Al comparire di questa costituzione, il procuratore fiscale del regno di Sicilia protestò contro la medesima con atto di appello, che Clemente con altro breve del 23 di luglio dichiarò nullo.
Rotto ogni argine con questa terribile bolla del ridetto pontefice, perdette Vittorio Amedeo quella sofferenza, che avea fino a quel punto conservata. Si lusingò nondimeno per tutto l’anno 1715, e nel seguente 1716, che per le pratiche fatte dalle corti di Francia, [489] e di Spagna (2092), per la mediazione degli amici che avea in Roma, per le insinuazioni degli uomini dotti ch’erano in quella corte, e per i suggerimenti dei cardinali, che aveano in fino allora disapprovato quanto il papa avea fatto, avesse potuto Clemente XI ricredersi, e dar luogo ad un’amichevole composizione. Ma quando si accorse che Clemente, come uno scoglio, non si lasciava rimuovere, perdette la pazienza; e scrisse ai suoi ministri, che avendo procurato in tutte le maniere di soddisfare al papa nelle presenti vertenze, ed essendosi avveduto che avea perduto il tempo, e le parole, stando sempre fermo questo capo della chiesa nella da lui decisa abolizione del tribunale della monarchia, erasi determinato a difendere a tutta forza i sacri diritti della sua corona: e perciò ordinava alla giunta espressamente eretta per questo affare, che in avvenire procedesse con sommo rigore contro di coloro, che seguissero il partito pontifizio (2093).

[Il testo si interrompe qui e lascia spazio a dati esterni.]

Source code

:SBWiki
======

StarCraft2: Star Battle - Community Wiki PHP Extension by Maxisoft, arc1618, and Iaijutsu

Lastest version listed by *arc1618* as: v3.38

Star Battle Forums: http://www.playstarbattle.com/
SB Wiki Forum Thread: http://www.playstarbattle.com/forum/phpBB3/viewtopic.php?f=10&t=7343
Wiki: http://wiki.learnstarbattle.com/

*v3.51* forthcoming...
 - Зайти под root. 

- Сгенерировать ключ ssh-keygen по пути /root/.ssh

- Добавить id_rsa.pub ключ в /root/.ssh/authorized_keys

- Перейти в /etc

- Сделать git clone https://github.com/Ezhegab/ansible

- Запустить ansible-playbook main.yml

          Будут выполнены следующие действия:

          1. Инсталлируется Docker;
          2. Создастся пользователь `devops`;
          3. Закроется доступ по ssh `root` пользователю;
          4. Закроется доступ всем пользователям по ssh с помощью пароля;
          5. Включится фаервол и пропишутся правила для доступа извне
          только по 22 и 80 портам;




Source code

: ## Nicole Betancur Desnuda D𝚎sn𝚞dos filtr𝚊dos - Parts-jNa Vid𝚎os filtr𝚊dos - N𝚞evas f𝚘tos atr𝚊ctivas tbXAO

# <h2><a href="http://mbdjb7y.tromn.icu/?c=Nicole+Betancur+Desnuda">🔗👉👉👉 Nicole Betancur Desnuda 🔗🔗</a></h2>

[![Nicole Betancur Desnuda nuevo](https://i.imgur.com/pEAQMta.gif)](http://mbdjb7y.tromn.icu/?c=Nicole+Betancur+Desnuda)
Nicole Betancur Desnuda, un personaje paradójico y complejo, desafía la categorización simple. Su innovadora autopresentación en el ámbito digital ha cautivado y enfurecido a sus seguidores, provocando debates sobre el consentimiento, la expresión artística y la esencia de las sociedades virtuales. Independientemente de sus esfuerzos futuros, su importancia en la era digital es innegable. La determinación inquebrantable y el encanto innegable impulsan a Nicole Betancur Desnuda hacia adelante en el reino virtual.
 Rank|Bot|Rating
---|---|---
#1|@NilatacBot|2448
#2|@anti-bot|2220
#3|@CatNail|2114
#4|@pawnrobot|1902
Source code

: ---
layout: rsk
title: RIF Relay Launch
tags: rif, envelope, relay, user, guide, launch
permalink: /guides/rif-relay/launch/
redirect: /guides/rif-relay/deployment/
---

Minacciava intanto l’anno istesso 1716 il gran sultano Acmet, dopo di avere spogliati i Veneziani di tutto ciò che possedevano nella Morèa, d’invadere l’Italia; ed essendo sbarcati intorno a quarantamila fanti ottomani nell’isola di Corfù, che sta dirimpetto alla estremità del regno di Napoli, si temette che le loro mire non fossero indiritte verso l’isola di Malta, ch’è stata sempre l’oggetto delle loro conquiste.